Economics & Research Blog
Ignore the Economics and Move on as Best You Can
GDP for the second quarter was revised down from the preliminary estimate of 3.
By Dr. Joe Webb
Published: October 1, 2008
GDP for the second quarter was revised down from the preliminary estimate of 3.3% to the final estimate of 2.8%. Remember, their first estimate (called the “advance” estimate) of the second quarter was 1.9%. So let me get this: from the first time they estimated 2Q GDP, they increased the growth rate estimate by 74%. Then they reduced that estimate by -15%. That made the net change 47%. Think they're having problems figuring out what's going on?
This is another reminder that economic data only divert the attention one needs to address their daily business issues. The statisticians will get their view of the second quarter economy finalized two years from now. They are doing the best they can, but does it really make a difference to a print business owner if GDP is 1.9% or 3.3%? What matters more is what is happening to their customers. There are growth markets (professional services, especially medical and health services, and education) and declining markets (new real estate and new construction). Are you focused there?
I've been getting e-mails and calls about the financial bailout and various related questions. What is really quite amazing are the claims that the markets stopped working, which is how the whole disaster occurred. Well, that's wrong. The markets are working. Markets punish bad behavior, ruthlessly. Any of the plans proposed end up dragging the problems out further. Regulations designed to protect the market end up creating disequilibriums. Now that there is fear in the market again, the chances for rational behavior have actually improved.
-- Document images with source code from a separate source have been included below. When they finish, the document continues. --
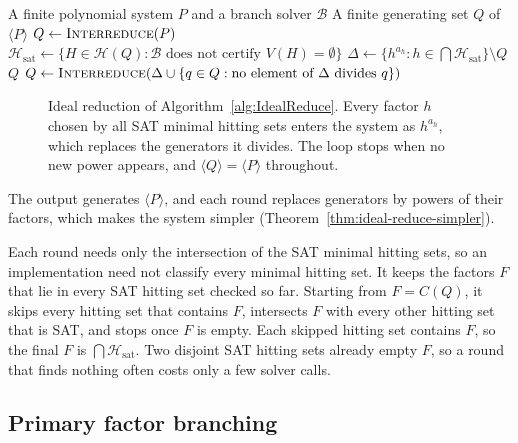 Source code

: \begin{algorithm}[htbp]
  \caption{Ideal reduction}
  \label{alg:IdealReduce}
  \begin{algorithmic}[1]
    \Require A finite polynomial system $P$ and a branch solver $\mathcal B$
    \Ensure A finite generating set $Q$ of $\langle P\rangle$
    \State $Q\gets\Call{Interreduce}{P}$
    \Loop
    \State $\mathcal H_{\mathrm{sat}}\gets\{H\in\mathcal H(Q):\mathcal B
    \text{ does not certify }V(H)=\emptyset\}$
    \State $\Delta\gets\{h^{a_h}:h\in\bigcap\mathcal
    H_{\mathrm{sat}}\}\setminus Q$
    \If{$\Delta=\emptyset$}
    \State \Return $Q$
    \EndIf
    \State $Q\gets\Call{Interreduce}{\Delta\cup\{q\in Q:\text{no
          element of $\Delta$
    divides $q$}\}}$
    \EndLoop
  \end{algorithmic}
\end{algorithm}

\begin{figure}[pos=htbp]
  \centering
  \resizebox{0.62\textwidth}{!}{}
  \caption{Ideal reduction of Algorithm~\ref{alg:IdealReduce}. Every factor $h$ chosen by
    all SAT minimal hitting sets enters the system as $h^{a_h}$, which replaces
    the generators it divides. The loop stops when no new power appears, and $
    \langle Q\rangle=\langle P\rangle$ throughout.}
  \label{fig:ideal_reduce_flowchart}
\end{figure}

The output generates $\langle P\rangle$, and each round replaces generators
by powers of their factors, which makes the system simpler
(Theorem~\ref{thm:ideal-reduce-simpler}).

Each round needs only the intersection of the SAT minimal hitting sets, so an
implementation need not classify every minimal hitting set. It keeps the
factors $F$ that lie in every SAT hitting set checked so far. Starting from
$F=C(Q)$, it skips every hitting set that contains $F$, intersects $F$ with
every other hitting set that is SAT, and stops once $F$ is empty.
Each skipped hitting set contains $F$, so the final $F$ is
$\bigcap\mathcal H_{\mathrm{sat}}$. Two disjoint SAT hitting sets already
empty $F$, so a round that finds nothing often costs only a few solver calls.

\subsection{Primary factor branching}
\label{subsec:primary-decomposition}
Flooding the market with money created the problem, and now we're supposed to believe that flooding the market with money will solve it.
To see what has happened to this bailout bill, and all of the items and tax breaks added for various groups and situations to garner support, click here for the 451 page document. Somehow, they got another one-year fix of the Alternative Minimum Tax in there. It's still the worst tax in the entire code, and it joins a tax break for businesses in American Samoa among other things in the bill.
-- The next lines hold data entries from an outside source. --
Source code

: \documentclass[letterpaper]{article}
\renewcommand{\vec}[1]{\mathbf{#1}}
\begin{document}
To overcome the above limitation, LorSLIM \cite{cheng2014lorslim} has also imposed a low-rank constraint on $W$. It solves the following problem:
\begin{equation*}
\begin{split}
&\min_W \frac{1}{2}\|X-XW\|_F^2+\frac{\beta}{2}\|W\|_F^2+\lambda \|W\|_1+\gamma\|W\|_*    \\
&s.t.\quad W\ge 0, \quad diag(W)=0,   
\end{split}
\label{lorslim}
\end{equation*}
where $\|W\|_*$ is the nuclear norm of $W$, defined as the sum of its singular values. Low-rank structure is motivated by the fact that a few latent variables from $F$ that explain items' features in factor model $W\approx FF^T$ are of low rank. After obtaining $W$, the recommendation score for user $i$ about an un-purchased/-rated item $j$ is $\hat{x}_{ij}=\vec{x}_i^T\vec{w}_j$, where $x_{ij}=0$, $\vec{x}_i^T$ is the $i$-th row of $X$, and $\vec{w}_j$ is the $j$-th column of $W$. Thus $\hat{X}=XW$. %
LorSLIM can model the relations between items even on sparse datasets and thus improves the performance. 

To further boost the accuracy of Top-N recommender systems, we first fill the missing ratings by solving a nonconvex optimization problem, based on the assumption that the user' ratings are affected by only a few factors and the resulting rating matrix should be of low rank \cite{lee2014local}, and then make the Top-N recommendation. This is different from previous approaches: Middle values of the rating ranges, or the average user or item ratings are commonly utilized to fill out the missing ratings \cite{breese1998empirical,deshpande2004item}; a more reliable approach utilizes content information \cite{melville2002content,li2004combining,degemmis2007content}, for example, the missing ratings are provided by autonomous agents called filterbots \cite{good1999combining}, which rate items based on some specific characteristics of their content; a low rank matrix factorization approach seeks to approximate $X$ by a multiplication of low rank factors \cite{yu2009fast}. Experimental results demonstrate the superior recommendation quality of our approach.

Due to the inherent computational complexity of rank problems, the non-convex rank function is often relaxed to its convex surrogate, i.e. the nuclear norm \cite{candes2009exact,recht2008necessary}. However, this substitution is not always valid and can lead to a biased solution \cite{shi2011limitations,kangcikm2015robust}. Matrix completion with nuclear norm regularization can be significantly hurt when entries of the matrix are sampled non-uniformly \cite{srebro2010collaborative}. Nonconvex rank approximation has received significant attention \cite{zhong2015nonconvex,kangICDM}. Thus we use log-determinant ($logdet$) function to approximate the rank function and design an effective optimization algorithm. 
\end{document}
Wednesday's ISM report, about which I will comment in greater detail in Monday's column, does not give much hope for the manufacturing sector. The reading was 43.5, below the 50 level that implies no growth or decline. A reading of around 42 implies recession, and we're close. The report showed an increase in exports and a recession level of imports. When imports rise, the economy grows; the evidence is convincing, but protectionist emotions appear to be taking over, always amplified in elections and economic slowdowns.
I expect a bad unemployment report on Friday (perhaps 6.3%), and a weak ISM Non-manufacturing report as well (perhaps 48).
While some would expect that loose money would stimulate the economy, and it can't. Inflation is killing business growth and personal incomes. It is forcing more family members into the workforce which is making the unemployment rate go up, even though the number of people employed is not far off records set in 2007. Any decreases in commodities prices are signs of economic weakness. While they may improve the inflation readings in some cases, the damage has been done. It will take a couple of years for this to play out, sooner with a bold Fed, which we do not have. This Fed works out of fear at a time when strengthening the dollar is what is needed, no matter how many slings and arrows are headed in their way for such actions. The Fed meets at the end of the month, and may lower rates. If they get scared enough, they may not even wait for a meeting.
I told my son that he's going to college at the exact same time I did. Confused, he said, “huh?” I explained that this is playing out so much like the Ford-Carter years that I was getting flashbacks.
This is a perfect example of why mid-size and large companies need age diversity in their management. Having young executives helps adapt to the newness of the marketplace. Having older executives provide stability to get through times like these because they've seen it before. If they made “young executive mistakes” at that time, and remember not to repeat them, all the better.